First find the line with "Bloody Combo es" in the entries below, then set down exactly every line through the line with "Desde la forma", that line included.

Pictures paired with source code
# # # # #

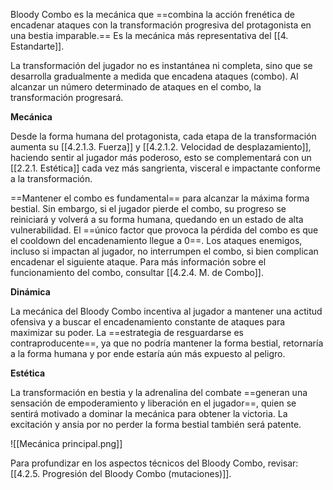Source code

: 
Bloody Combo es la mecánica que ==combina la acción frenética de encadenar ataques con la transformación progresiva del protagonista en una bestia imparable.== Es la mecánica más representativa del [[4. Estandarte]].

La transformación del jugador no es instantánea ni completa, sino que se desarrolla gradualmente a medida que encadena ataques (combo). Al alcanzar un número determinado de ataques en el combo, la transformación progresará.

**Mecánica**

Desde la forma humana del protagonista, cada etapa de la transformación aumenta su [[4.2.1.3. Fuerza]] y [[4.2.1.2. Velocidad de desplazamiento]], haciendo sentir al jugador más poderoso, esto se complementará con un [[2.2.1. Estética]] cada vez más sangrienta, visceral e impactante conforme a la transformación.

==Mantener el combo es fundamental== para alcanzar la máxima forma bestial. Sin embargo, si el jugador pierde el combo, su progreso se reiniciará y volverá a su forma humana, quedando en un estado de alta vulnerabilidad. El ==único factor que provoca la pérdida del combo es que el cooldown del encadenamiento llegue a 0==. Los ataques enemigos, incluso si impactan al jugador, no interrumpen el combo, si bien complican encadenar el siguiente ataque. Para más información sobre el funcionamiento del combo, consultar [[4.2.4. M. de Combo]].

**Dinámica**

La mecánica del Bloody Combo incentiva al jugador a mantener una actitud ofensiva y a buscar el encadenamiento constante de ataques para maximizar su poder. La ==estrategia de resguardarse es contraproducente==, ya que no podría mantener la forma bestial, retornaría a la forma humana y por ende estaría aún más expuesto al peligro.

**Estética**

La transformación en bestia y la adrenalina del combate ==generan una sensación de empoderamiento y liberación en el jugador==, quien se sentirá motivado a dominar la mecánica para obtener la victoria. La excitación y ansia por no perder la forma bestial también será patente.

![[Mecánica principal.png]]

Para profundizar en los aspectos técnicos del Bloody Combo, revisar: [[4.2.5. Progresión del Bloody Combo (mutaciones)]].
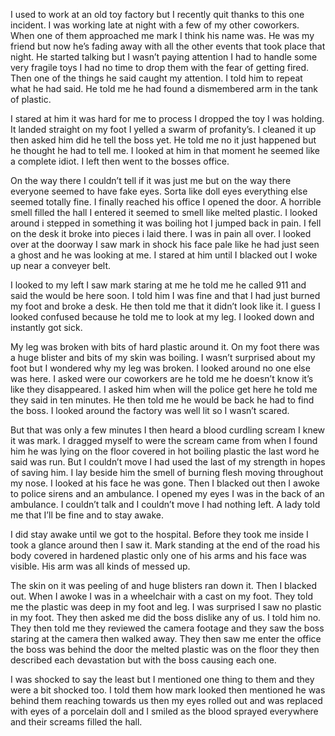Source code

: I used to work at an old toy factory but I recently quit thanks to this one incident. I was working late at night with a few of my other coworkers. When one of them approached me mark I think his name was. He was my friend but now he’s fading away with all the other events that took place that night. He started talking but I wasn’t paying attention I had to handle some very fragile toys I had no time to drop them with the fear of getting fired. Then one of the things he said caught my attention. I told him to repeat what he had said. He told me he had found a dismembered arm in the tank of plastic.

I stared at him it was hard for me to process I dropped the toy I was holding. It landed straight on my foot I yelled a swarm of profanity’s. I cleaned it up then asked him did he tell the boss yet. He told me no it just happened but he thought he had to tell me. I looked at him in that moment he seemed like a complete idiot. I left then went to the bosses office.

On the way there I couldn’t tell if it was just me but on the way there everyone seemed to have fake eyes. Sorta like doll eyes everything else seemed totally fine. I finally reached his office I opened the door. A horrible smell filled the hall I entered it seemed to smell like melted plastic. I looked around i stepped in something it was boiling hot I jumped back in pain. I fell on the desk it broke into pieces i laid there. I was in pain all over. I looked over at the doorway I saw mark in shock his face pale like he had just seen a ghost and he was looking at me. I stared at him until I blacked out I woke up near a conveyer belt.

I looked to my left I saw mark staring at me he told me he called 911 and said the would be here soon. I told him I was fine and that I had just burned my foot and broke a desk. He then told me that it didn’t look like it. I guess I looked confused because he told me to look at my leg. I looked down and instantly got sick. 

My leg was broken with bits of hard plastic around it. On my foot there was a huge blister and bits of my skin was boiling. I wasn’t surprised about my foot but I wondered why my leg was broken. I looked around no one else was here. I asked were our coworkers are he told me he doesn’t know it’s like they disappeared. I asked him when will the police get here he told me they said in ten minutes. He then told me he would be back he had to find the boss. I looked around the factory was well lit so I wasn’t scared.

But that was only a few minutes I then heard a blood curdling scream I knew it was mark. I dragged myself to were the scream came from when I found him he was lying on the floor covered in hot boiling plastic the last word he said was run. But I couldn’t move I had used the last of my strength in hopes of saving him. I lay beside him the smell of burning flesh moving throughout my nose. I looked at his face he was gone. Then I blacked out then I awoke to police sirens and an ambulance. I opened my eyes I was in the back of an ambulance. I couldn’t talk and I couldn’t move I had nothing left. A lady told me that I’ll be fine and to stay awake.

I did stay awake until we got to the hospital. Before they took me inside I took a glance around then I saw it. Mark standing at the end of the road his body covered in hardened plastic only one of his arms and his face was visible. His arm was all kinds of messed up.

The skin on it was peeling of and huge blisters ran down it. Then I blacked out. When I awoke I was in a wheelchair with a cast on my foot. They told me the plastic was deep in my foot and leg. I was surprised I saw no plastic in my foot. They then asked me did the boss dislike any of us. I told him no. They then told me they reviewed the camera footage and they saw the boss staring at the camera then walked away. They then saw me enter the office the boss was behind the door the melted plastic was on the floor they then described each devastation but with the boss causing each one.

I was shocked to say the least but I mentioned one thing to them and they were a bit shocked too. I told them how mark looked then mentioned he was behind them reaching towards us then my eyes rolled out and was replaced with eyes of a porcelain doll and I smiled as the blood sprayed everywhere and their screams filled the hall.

# # # # #

### REPLY
Bloody Combo es la mecánica que ==combina la acción frenética de encadenar ataques con la transformación progresiva del protagonista en una bestia imparable.== Es la mecánica más representativa del [[4. Estandarte]].

La transformación del jugador no es instantánea ni completa, sino que se desarrolla gradualmente a medida que encadena ataques (combo). Al alcanzar un número determinado de ataques en el combo, la transformación progresará.

**Mecánica**

Desde la forma humana del protagonista, cada etapa de la transformación aumenta su [[4.2.1.3. Fuerza]] y [[4.2.1.2. Velocidad de desplazamiento]], haciendo sentir al jugador más poderoso, esto se complementará con un [[2.2.1. Estética]] cada vez más sangrienta, visceral e impactante conforme a la transformación.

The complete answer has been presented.